• **Problem description**: Copy out the data below as written; omit any images.

(Records from a data collection)
*-*-*

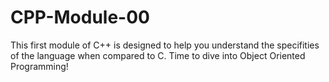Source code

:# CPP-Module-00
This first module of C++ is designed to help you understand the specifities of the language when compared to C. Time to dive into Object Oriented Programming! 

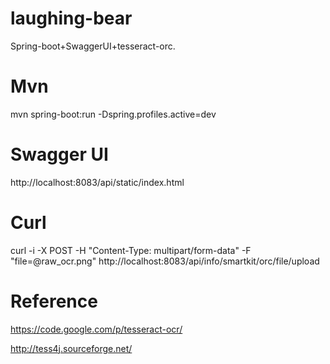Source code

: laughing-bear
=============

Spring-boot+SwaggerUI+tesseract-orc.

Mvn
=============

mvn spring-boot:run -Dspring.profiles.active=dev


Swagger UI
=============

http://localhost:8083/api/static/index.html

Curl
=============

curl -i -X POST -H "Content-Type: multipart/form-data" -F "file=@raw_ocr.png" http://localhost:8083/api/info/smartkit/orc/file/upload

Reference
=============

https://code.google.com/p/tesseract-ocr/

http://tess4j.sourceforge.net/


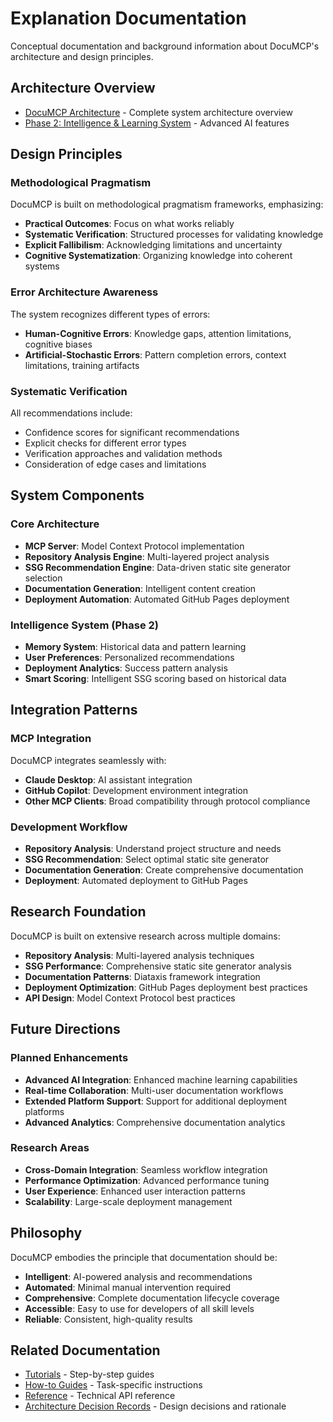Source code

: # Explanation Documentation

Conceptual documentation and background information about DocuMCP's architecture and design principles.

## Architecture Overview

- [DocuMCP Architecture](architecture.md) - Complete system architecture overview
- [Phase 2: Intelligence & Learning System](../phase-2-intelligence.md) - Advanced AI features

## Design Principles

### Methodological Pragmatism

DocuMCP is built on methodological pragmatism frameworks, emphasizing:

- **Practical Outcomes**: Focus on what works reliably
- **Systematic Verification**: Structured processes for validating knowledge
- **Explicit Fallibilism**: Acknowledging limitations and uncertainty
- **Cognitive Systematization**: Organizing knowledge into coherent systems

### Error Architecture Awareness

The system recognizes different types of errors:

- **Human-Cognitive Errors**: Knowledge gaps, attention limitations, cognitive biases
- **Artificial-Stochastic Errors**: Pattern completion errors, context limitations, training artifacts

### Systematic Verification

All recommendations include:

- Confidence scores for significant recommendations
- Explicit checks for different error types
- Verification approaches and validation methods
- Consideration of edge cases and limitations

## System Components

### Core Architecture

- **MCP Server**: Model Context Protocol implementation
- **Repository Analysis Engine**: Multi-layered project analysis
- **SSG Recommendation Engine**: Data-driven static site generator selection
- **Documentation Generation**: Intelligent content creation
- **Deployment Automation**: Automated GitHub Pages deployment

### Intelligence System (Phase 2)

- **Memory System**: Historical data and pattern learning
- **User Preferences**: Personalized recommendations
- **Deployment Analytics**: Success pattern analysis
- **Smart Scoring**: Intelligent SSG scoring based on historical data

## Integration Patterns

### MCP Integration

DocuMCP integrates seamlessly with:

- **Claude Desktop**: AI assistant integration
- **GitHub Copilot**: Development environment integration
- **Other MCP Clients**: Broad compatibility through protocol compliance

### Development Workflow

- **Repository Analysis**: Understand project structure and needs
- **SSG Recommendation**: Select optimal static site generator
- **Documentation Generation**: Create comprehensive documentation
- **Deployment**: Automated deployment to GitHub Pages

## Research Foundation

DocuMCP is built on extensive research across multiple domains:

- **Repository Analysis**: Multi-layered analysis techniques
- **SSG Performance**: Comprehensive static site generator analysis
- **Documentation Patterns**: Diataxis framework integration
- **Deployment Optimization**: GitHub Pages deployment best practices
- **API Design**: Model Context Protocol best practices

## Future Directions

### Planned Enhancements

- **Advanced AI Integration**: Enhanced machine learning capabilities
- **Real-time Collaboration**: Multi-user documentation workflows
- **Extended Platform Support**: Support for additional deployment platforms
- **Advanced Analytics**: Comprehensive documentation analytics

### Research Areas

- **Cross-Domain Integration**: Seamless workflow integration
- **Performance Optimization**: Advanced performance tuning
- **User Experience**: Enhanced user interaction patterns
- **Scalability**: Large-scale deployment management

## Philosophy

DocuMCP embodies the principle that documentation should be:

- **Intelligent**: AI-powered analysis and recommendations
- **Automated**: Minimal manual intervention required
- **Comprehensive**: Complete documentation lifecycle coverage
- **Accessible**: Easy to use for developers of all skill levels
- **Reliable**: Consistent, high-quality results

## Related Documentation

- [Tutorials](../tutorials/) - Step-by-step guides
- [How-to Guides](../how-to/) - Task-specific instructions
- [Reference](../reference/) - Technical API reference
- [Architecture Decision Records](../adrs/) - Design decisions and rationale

*-*-*

• **Answer space**:
Source code

:# CPP-Module-00
This first module of C++ is designed to help you understand the specifities of the language when compared to C. Time to dive into Object Oriented Programming! 

Source code

: laughing-bear
=============

Spring-boot+SwaggerUI+tesseract-orc.

Mvn
=============

mvn spring-boot:run -Dspring.profiles.active=dev


Swagger UI
=============

http://localhost:8083/api/static/index.html

Curl
=============

curl -i -X POST -H "Content-Type: multipart/form-data" -F "file=@raw_ocr.png" http://localhost:8083/api/info/smartkit/orc/file/upload

Reference
=============

https://code.google.com/p/tesseract-ocr/

http://tess4j.sourceforge.net/


Source code

: # Explanation Documentation

Conceptual documentation and background information about DocuMCP's architecture and design principles.

## Architecture Overview

- [DocuMCP Architecture](architecture.md) - Complete system architecture overview
- [Phase 2: Intelligence & Learning System](../phase-2-intelligence.md) - Advanced AI features

## Design Principles

### Methodological Pragmatism

DocuMCP is built on methodological pragmatism frameworks, emphasizing:

- **Practical Outcomes**: Focus on what works reliably
- **Systematic Verification**: Structured processes for validating knowledge
- **Explicit Fallibilism**: Acknowledging limitations and uncertainty
- **Cognitive Systematization**: Organizing knowledge into coherent systems

### Error Architecture Awareness

The system recognizes different types of errors:

- **Human-Cognitive Errors**: Knowledge gaps, attention limitations, cognitive biases
- **Artificial-Stochastic Errors**: Pattern completion errors, context limitations, training artifacts

### Systematic Verification

All recommendations include:

- Confidence scores for significant recommendations
- Explicit checks for different error types
- Verification approaches and validation methods
- Consideration of edge cases and limitations

## System Components

### Core Architecture

- **MCP Server**: Model Context Protocol implementation
- **Repository Analysis Engine**: Multi-layered project analysis
- **SSG Recommendation Engine**: Data-driven static site generator selection
- **Documentation Generation**: Intelligent content creation
- **Deployment Automation**: Automated GitHub Pages deployment

### Intelligence System (Phase 2)

- **Memory System**: Historical data and pattern learning
- **User Preferences**: Personalized recommendations
- **Deployment Analytics**: Success pattern analysis
- **Smart Scoring**: Intelligent SSG scoring based on historical data

## Integration Patterns

### MCP Integration

DocuMCP integrates seamlessly with:

- **Claude Desktop**: AI assistant integration
- **GitHub Copilot**: Development environment integration
- **Other MCP Clients**: Broad compatibility through protocol compliance

### Development Workflow

- **Repository Analysis**: Understand project structure and needs
- **SSG Recommendation**: Select optimal static site generator
- **Documentation Generation**: Create comprehensive documentation
- **Deployment**: Automated deployment to GitHub Pages

## Research Foundation

DocuMCP is built on extensive research across multiple domains:

- **Repository Analysis**: Multi-layered analysis techniques
- **SSG Performance**: Comprehensive static site generator analysis
- **Documentation Patterns**: Diataxis framework integration
- **Deployment Optimization**: GitHub Pages deployment best practices
- **API Design**: Model Context Protocol best practices

## Future Directions

### Planned Enhancements

- **Advanced AI Integration**: Enhanced machine learning capabilities
- **Real-time Collaboration**: Multi-user documentation workflows
- **Extended Platform Support**: Support for additional deployment platforms
- **Advanced Analytics**: Comprehensive documentation analytics

### Research Areas

- **Cross-Domain Integration**: Seamless workflow integration
- **Performance Optimization**: Advanced performance tuning
- **User Experience**: Enhanced user interaction patterns
- **Scalability**: Large-scale deployment management

## Philosophy

DocuMCP embodies the principle that documentation should be:

- **Intelligent**: AI-powered analysis and recommendations
- **Automated**: Minimal manual intervention required
- **Comprehensive**: Complete documentation lifecycle coverage
- **Accessible**: Easy to use for developers of all skill levels
- **Reliable**: Consistent, high-quality results

## Related Documentation

- [Tutorials](../tutorials/) - Step-by-step guides
- [How-to Guides](../how-to/) - Task-specific instructions
- [Reference](../reference/) - Technical API reference
- [Architecture Decision Records](../adrs/) - Design decisions and rationale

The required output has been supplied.